| Exercise requirements |
The word "Installation" marks the lines to keep; find each one in the data and copy it.

Stored entries
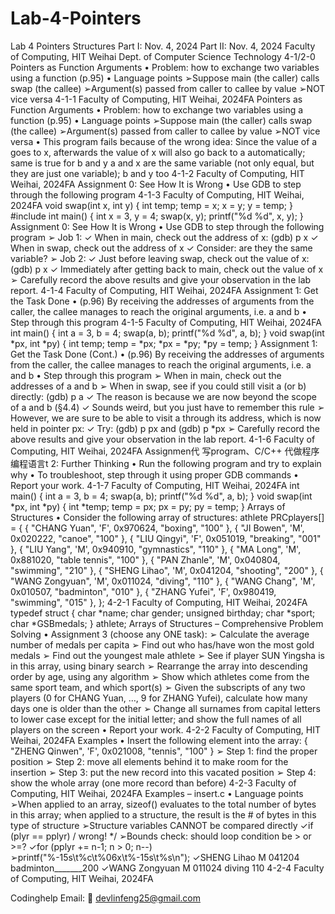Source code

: # Lab-4-Pointers
Lab 4 Pointers
Structures Part I: Nov. 4, 2024 Part II: Nov. 4, 2024 Faculty of Computing, HIT Weihai Dept. of Computer Science Technology 4-1/2-0 Pointers as Function Arguments • Problem: how to exchange two variables using a function (p.95) • Language points ➢Suppose main (the caller) calls swap (the callee) ➢Argument(s) passed from caller to callee by value ➢NOT vice versa 4-1-1 Faculty of Computing, HIT Weihai, 2024FA Pointers as Function Arguments • Problem: how to exchange two variables using a function (p.95) • Language points ➢Suppose main (the caller) calls swap (the callee) ➢Argument(s) passed from caller to callee by value ➢NOT vice versa • This program fails because of the wrong idea: Since the value of a goes to x, afterwards the value of x will also go back to a automatically; same is true for b and y a and x are the same variable (not only equal, but they are just one variable); b and y too 4-1-2 Faculty of Computing, HIT Weihai, 2024FA Assignment 0: See How It is Wrong • Use GDB to step through the following program 4-1-3 Faculty of Computing, HIT Weihai, 2024FA void swap(int x, int y) { int temp; temp = x; x = y; y = temp; } #include int main() { int x = 3, y = 4; swap(x, y); printf("%d %d", x, y); } Assignment 0: See How It is Wrong • Use GDB to step through the following program ➢ Job 1: ✓ When in main, check out the address of x: (gdb) p x ✓ When in swap, check out the address of x ✓ Consider: are they the same variable? ➢ Job 2: ✓ Just before leaving swap, check out the value of x: (gdb) p x ✓ Immediately after getting back to main, check out the value of x ➢ Carefully record the above results and give your observation in the lab report. 4-1-4 Faculty of Computing, HIT Weihai, 2024FA Assignment 1: Get the Task Done • (p.96) By receiving the addresses of arguments from the caller, the callee manages to reach the original arguments, i.e. a and b • Step through this program 4-1-5 Faculty of Computing, HIT Weihai, 2024FA int main() { int a = 3, b = 4; swap(a, b); printf("%d %d", a, b); } void swap(int *px, int *py) { int temp; temp = *px; *px = *py; *py = temp; } Assignment 1: Get the Task Done (Cont.) • (p.96) By receiving the addresses of arguments from the caller, the callee manages to reach the original arguments, i.e. a and b • Step through this program ➢ When in main, check out the addresses of a and b ➢ When in swap, see if you could still visit a (or b) directly: (gdb) p a ✓ The reason is because we are now beyond the scope of a and b (§4.4) ✓ Sounds weird, but you just have to remember this rule ➢ However, we are sure to be able to visit a through its address, which is now held in pointer px: ✓ Try: (gdb) p px and (gdb) p *px ➢ Carefully record the above results and give your observation in the lab report. 4-1-6 Faculty of Computing, HIT Weihai, 2024FA Assignmen代 写program、C/C++ 代做程序编程语言t 2: Further Thinking • Run the following program and try to explain why • To troubleshoot, step through it using proper GDB commands • Report your work. 4-1-7 Faculty of Computing, HIT Weihai, 2024FA int main() { int a = 3, b = 4; swap(a, b); printf("%d %d", a, b); } void swap(int *px, int *py) { int *temp; temp = px; px = py; py = temp; } Arrays of Structures • Consider the following array of structures: athlete PRCplayers[] = { { "CHANG Yuan", 'F', 0x970624, "boxing", "100" }, { "JI Bowen", 'M', 0x020222, "canoe", "100" }, { "LIU Qingyi", 'F', 0x051019, "breaking", "001" }, { "LIU Yang", 'M', 0x940910, "gymnastics", "110" }, { "MA Long", 'M', 0x881020, "table tennis", "100" }, { "PAN Zhanle", 'M', 0x040804, "swimming", "210" }, { "SHENG Lihao", 'M', 0x041204, "shooting", "200" }, { "WANG Zongyuan", 'M', 0x011024, "diving", "110" }, { "WANG Chang", 'M', 0x010507, "badminton", "010" }, { "ZHANG Yufei", 'F', 0x980419, "swimming", "015" }, }; 4-2-1 Faculty of Computing, HIT Weihai, 2024FA typedef struct { char *name; char gender; unsigned birthday; char *sport; char *GSBmedals; } athlete; Arrays of Structures – Comprehensive Problem Solving • Assignment 3 (choose any ONE task): ➢ Calculate the average number of medals per capita ➢ Find out who has/have won the most gold medals ➢ Find out the youngest male athlete ➢ See if player SUN Yingsha is in this array, using binary search ➢ Rearrange the array into descending order by age, using any algorithm ➢ Show which athletes come from the same sport team, and which sport(s) ➢ Given the subscripts of any two players (0 for CHANG Yuan, …, 9 for ZHANG Yufei), calculate how many days one is older than the other ➢ Change all surnames from capital letters to lower case except for the initial letter; and show the full names of all players on the screen • Report your work. 4-2-2 Faculty of Computing, HIT Weihai, 2024FA Examples • Insert the following element into the array: { "ZHENG Qinwen", 'F', 0x021008, "tennis", "100" } ➢ Step 1: find the proper position ➢ Step 2: move all elements behind it to make room for the insertion ➢ Step 3: put the new record into this vacated position ➢ Step 4: show the whole array (one more record than before) 4-2-3 Faculty of Computing, HIT Weihai, 2024FA Examples – insert.c • Language points ➢When applied to an array, sizeof() evaluates to the total number of bytes in this array; when applied to a structure, the result is the # of bytes in this type of structure ➢Structure variables CANNOT be compared directly ✓if (plyr == pplyr) / wrong! */ ➢Bounds check: should loop condition be > or >=? ✓for (pplyr += n-1; n > 0; n--) ➢printf("%-15s\t%c\t%06x\t%-15s\t%s\n"); ✓SHENG Lihao M 041204 badminton_______200 ✓WANG Zongyuan M 011024 diving 110 4-2-4 Faculty of Computing, HIT Weihai, 2024FA

Codinghelp Email:  📧 devlinfeng25@gmail.com
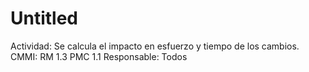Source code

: # Untitled

Actividad: Se calcula el impacto en esfuerzo y tiempo de los cambios.
CMMI: RM 1.3
PMC 1.1
Responsable: Todos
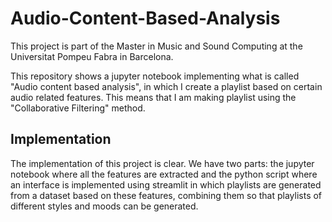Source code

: # Audio-Content-Based-Analysis

This project is part of the Master in Music and Sound Computing at the Universitat Pompeu Fabra in Barcelona.

This repository shows a jupyter notebook implementing what is called "Audio content based analysis", in which I create a playlist based on certain audio related features. This means that I am making playlist using the "Collaborative Filtering" method. 

## Implementation

The implementation of this project is clear. We have two parts: the jupyter notebook where all the features are extracted and the python script where an interface is implemented using streamlit in which playlists are generated from a dataset based on these features, combining them so that playlists of different styles and moods can be generated. 
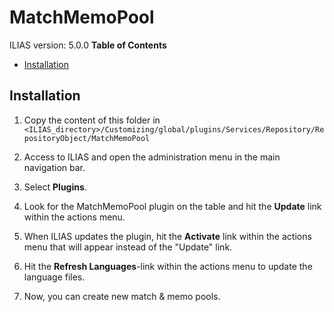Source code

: # MatchMemoPool

ILIAS version: 5.0.0
**Table of Contents**
* [Installation](#installation)

## Installation

1. Copy the content of this folder in
   `<ILIAS_directory>/Customizing/global/plugins/Services/Repository/RepositoryObject/MatchMemoPool`

2. Access to ILIAS and open the administration menu in the main navigation bar.

3. Select **Plugins**.

4. Look for the MatchMemoPool plugin on the table and hit the **Update** link
   within the actions menu.

5. When ILIAS updates the plugin, hit the **Activate** link within the actions
   menu that will appear instead of the "Update" link.

6. Hit the **Refresh Languages**-link within the actions menu to update the language files.

7. Now, you can create new match & memo pools.
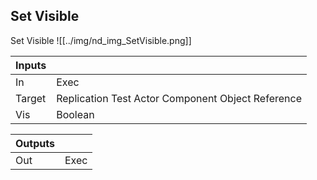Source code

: ## Set Visible
Set Visible
![[../img/nd_img_SetVisible.png]]

|Inputs||
|--|--|
| In | Exec |
| Target | Replication Test Actor Component Object Reference |
| Vis | Boolean |

|Outputs||
|--|--|
| Out | Exec |
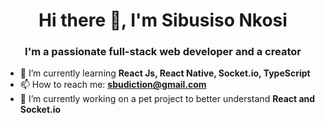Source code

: <h1 align="center">Hi there 👋, I'm Sibusiso Nkosi</h1>

<!--
**sbuDiction/sbuDiction** is a ✨ _special_ ✨ repository because its `README.md` (this file) appears on your GitHub profile.

Here are some ideas to get you started:

- 🔭 I’m currently working on ...
- 🌱 I’m currently learning ...
- 👯 I’m looking to collaborate on ...
- 🤔 I’m looking for help with ...
- 💬 Ask me about ...
- 📫 How to reach me: ...
- 😄 Pronouns: ...
- ⚡ Fun fact: ...
-->

<h3 align="center">I'm a passionate full-stack web developer and a creator</h3>

- 🌱 I’m currently learning **React Js, React Native, Socket.io, TypeScript**
- 📫 How to reach me: **sbudiction@gmail.com**
- 🔭 I’m currently working on a pet project to better understand **React and Socket.io**


<!-- [![daniel's wakatime stats](https://github-readme-stats.vercel.app/api/wakatime?username=sbuDiction&langs_count=5)](https://wakatime.com/@sbuDiction) -->
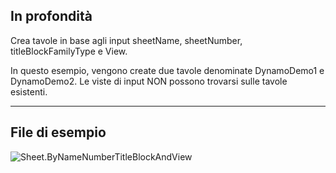 ## In profondità
Crea tavole in base agli input sheetName, sheetNumber, titleBlockFamilyType e View.

In questo esempio, vengono create due tavole denominate DynamoDemo1 e DynamoDemo2. Le viste di input NON possono trovarsi sulle tavole esistenti.

___
## File di esempio

![Sheet.ByNameNumberTitleBlockAndView](./Revit.Elements.Views.Sheet.ByNameNumberTitleBlockAndView_img.jpg)
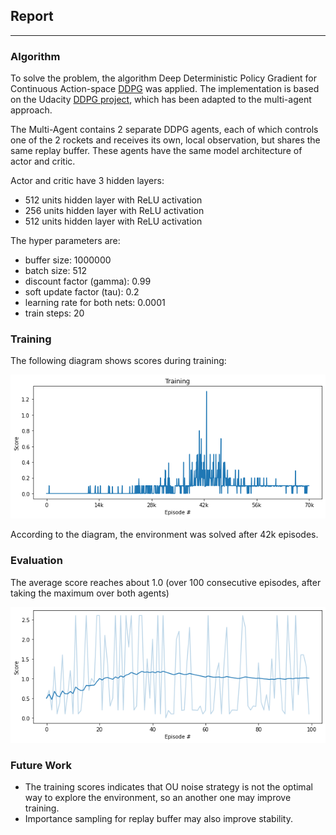 ## Report

---


### Algorithm

To solve the problem, the algorithm Deep Deterministic Policy Gradient for Continuous Action-space [DDPG](https://arxiv.org/abs/1509.02971) was applied. The implementation is based on the Udacity [DDPG project](https://github.com/udacity/deep-reinforcement-learning/tree/master/ddpg-bipedal), which has been adapted to the multi-agent approach.

The Multi-Agent contains 2 separate DDPG agents, each of which controls one of the 2 rockets and receives its own, local observation, but shares the same replay buffer. These agents have the same model architecture of actor and critic.

Actor and critic have 3 hidden layers:

- 512 units hidden layer with ReLU activation
- 256 units hidden layer with ReLU activation
- 512 units hidden layer with ReLU activation

The hyper parameters are:

- buffer size: 1000000
- batch size: 512       
- discount factor (gamma): 0.99           
- soft update factor (tau): 0.2            
- learning rate for both nets: 0.0001    
- train steps: 20

### Training

The following diagram shows scores during training:

![Training scores](training.png)

According to the diagram, the environment was solved after 42k episodes.

### Evaluation

The average score reaches about 1.0 (over 100 consecutive episodes, after taking the maximum over both agents)

![Test scores](scores.png)

### Future Work

- The training scores indicates that OU noise strategy is not the optimal way to explore the environment, so an another one may improve training.
- Importance sampling for replay buffer may also improve stability.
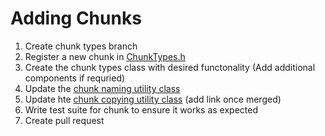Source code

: # Adding Chunks

1. Create chunk types branch
2. Register a new chunk in [ChunkTypes.h](https://github.com/Sense-Scape/Chunk_Types/blob/main/include/ChunkTypes.h)
3. Create the chunk types class with desired functonality (Add additional components if requried)
4. Update the [chunk naming utility class](https://github.com/Sense-Scape/Chunk_Types/blob/main/include/ChunkTypesUtility.h)
5. Update hte [chunk copying utility class]() (add link once merged)
6. Write test suite for chunk to ensure it works as expected
7. Create pull request
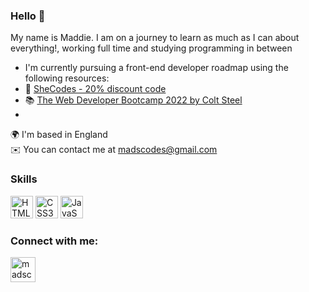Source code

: 
### Hello  👋
My name is Maddie. I am on a journey to learn as much as I can about everything!, working full time and studying programming in between

- I'm currently pursuing a front-end developer roadmap using the following resources: 
- :orange_book: [SheCodes - 20% discount code]([https://www.theodinproject.com/paths](https://www.shecodes.io/madscodes))
- :books: [The Web Developer Bootcamp 2022 by Colt Steel](https://www.udemy.com/course/the-web-developer-bootcamp/)
- 

🌍  I'm based in England
<br>
✉️  You can contact me at madscodes@gmail.com

### Skills
<p align="left">
<a href="https://developer.mozilla.org/en-US/docs/Glossary/HTML5" target="_blank" rel="noreferrer"><img src="https://raw.githubusercontent.com/danielcranney/readme-generator/main/public/icons/skills/html5-colored.svg" width="36" height="36" alt="HTML5" /></a>
<a href="https://www.w3.org/TR/CSS/#css" target="_blank" rel="noreferrer"><img src="https://raw.githubusercontent.com/danielcranney/readme-generator/main/public/icons/skills/css3-colored.svg" width="36" height="36" alt="CSS3" /></a>
<a href="https://developer.mozilla.org/en-US/docs/Web/JavaScript" target="_blank" rel="noreferrer"><img src="https://raw.githubusercontent.com/danielcranney/readme-generator/main/public/icons/skills/javascript-colored.svg" width="36" height="36" alt="JavaScript" /></a>
</p>

### Connect with me:

[<img align="left" alt="madscodes instagram | Instagram" width="40px" src="https://cdn.jsdelivr.net/npm/simple-icons@v3/icons/instagram.svg" />][instagram]

[instagram]: https://instagram.com/madscodes
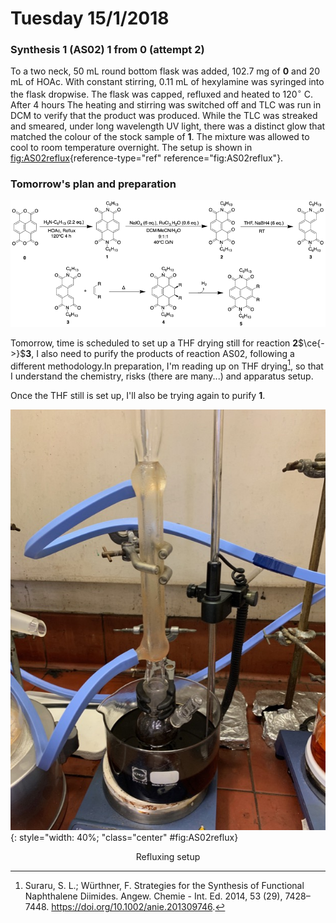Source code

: # Tuesday 15/1/2018

### Synthesis 1 (AS02) **1** from **0** (attempt 2)

To a two neck, 50 mL round bottom flask was added, 102.7 mg of **0** and 20 mL of HOAc. With constant stirring, 0.11 mL of hexylamine was syringed into the flask dropwise. The flask was capped, refluxed and heated to 120$^\circ$ C. After 4 hours The heating and stirring was switched off and TLC was run in DCM to verify that the product was produced. While the TLC was streaked and smeared, under long wavelength UV light, there was a distinct glow that matched the colour of the stock sample of **1**. The mixture was allowed to cool to room temperature overnight. The setup is shown in [fig:AS02reflux](#fig:AS02reflux){reference-type="ref" reference="fig:AS02reflux"}.

### Tomorrow's plan and preparation

![!image](15-1.png)

Tomorrow, time is scheduled to set up a THF drying still for reaction **2**$\ce{->}$**3**, I also need to purify the products of reaction AS02, following a different methodology.In preparation, I'm reading up on THF drying[^8], so that I understand the chemistry, risks (there are many...) and apparatus setup.

Once the THF still is set up, I'll also be trying again to purify **1**.

![!{label="fig:AS02reflux"}](IMG_0033.jpeg){: style="width: 40%; "class="center" #fig:AS02reflux}

<center>Refluxing setup</center>

[^8]:Suraru, S. L.; Würthner, F. Strategies for the Synthesis of Functional Naphthalene Diimides. Angew. Chemie - Int. Ed. 2014, 53 (29), 7428–7448. https://doi.org/10.1002/anie.201309746.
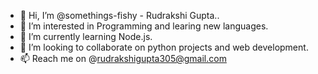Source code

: - 👋 Hi, I’m @somethings-fishy - Rudrakshi Gupta..
- 👀 I’m interested in Programming and learing new languages.
- 🌱 I’m currently learning Node.js.
- 💞️ I’m looking to collaborate on python projects and web development.
- 📫 Reach me on @rudrakshigupta305@gmail.com

<!---
somethings-fishy/somethings-fishy is a ✨ special ✨ repository because its `README.md` (this file) appears on your GitHub profile.
You can click the Preview link to take a look at your changes.
--->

| The answer |
* [Installation](#installation)
## Installation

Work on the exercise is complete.